YOUR GOAL
Transcribe the records word for word, leaving nothing out.

INPUT DATA
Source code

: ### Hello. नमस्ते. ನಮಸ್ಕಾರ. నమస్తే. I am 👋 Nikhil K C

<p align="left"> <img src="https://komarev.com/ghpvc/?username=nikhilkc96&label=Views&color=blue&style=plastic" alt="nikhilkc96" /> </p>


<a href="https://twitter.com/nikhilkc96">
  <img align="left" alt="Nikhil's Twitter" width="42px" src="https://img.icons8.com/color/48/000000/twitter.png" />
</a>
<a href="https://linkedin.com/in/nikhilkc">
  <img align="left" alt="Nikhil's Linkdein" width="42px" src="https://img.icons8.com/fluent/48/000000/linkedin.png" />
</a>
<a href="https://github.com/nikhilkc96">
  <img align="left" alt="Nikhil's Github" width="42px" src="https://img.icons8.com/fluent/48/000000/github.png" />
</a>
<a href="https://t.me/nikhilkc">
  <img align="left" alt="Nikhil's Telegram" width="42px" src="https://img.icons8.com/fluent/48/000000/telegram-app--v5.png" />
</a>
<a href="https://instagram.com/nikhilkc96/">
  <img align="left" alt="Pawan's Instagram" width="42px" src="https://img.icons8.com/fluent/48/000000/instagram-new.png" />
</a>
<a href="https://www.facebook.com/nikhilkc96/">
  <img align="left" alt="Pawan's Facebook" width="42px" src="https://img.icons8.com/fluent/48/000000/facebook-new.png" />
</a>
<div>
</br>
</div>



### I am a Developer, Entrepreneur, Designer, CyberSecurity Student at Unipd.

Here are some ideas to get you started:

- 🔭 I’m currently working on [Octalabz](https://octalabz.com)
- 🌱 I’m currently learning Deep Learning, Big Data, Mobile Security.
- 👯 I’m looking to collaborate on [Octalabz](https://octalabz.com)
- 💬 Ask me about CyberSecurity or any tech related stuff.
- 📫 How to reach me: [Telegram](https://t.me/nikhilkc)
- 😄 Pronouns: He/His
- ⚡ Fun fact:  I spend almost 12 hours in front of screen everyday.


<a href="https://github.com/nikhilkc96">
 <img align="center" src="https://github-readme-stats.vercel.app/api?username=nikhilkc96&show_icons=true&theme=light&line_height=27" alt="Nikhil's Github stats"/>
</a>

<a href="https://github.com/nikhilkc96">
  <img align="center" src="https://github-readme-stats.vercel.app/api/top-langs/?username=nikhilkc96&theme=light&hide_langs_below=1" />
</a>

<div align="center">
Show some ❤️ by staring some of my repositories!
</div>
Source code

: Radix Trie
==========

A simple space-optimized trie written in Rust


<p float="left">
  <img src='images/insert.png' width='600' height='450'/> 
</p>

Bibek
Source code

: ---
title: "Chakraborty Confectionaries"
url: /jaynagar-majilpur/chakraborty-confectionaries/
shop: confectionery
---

RESPONSE AREA
Source code

: ### Hello. नमस्ते. ನಮಸ್ಕಾರ. నమస్తే. I am 👋 Nikhil K C

<p align="left"> <img src="https://komarev.com/ghpvc/?username=nikhilkc96&label=Views&color=blue&style=plastic" alt="nikhilkc96" /> </p>


<a href="https://twitter.com/nikhilkc96">
  <img align="left" alt="Nikhil's Twitter" width="42px" src="https://img.icons8.com/color/48/000000/twitter.png" />
</a>
<a href="https://linkedin.com/in/nikhilkc">
  <img align="left" alt="Nikhil's Linkdein" width="42px" src="https://img.icons8.com/fluent/48/000000/linkedin.png" />
</a>
<a href="https://github.com/nikhilkc96">
  <img align="left" alt="Nikhil's Github" width="42px" src="https://img.icons8.com/fluent/48/000000/github.png" />
</a>
<a href="https://t.me/nikhilkc">
  <img align="left" alt="Nikhil's Telegram" width="42px" src="https://img.icons8.com/fluent/48/000000/telegram-app--v5.png" />
</a>
<a href="https://instagram.com/nikhilkc96/">
  <img align="left" alt="Pawan's Instagram" width="42px" src="https://img.icons8.com/fluent/48/000000/instagram-new.png" />
</a>
<a href="https://www.facebook.com/nikhilkc96/">
  <img align="left" alt="Pawan's Facebook" width="42px" src="https://img.icons8.com/fluent/48/000000/facebook-new.png" />
</a>
<div>
</br>
</div>



### I am a Developer, Entrepreneur, Designer, CyberSecurity Student at Unipd.

Here are some ideas to get you started:

- 🔭 I’m currently working on [Octalabz](https://octalabz.com)
- 🌱 I’m currently learning Deep Learning, Big Data, Mobile Security.
- 👯 I’m looking to collaborate on [Octalabz](https://octalabz.com)
- 💬 Ask me about CyberSecurity or any tech related stuff.
- 📫 How to reach me: [Telegram](https://t.me/nikhilkc)
- 😄 Pronouns: He/His
- ⚡ Fun fact:  I spend almost 12 hours in front of screen everyday.


<a href="https://github.com/nikhilkc96">
 <img align="center" src="https://github-readme-stats.vercel.app/api?username=nikhilkc96&show_icons=true&theme=light&line_height=27" alt="Nikhil's Github stats"/>
</a>

<a href="https://github.com/nikhilkc96">
  <img align="center" src="https://github-readme-stats.vercel.app/api/top-langs/?username=nikhilkc96&theme=light&hide_langs_below=1" />
</a>

<div align="center">
Show some ❤️ by staring some of my repositories!
</div>
Source code

: Radix Trie
==========

A simple space-optimized trie written in Rust


<p float="left">
  <img src='images/insert.png' width='600' height='450'/> 
</p>

Bibek
Source code

: ---
title: "Chakraborty Confectionaries"
url: /jaynagar-majilpur/chakraborty-confectionaries/
shop: confectionery
---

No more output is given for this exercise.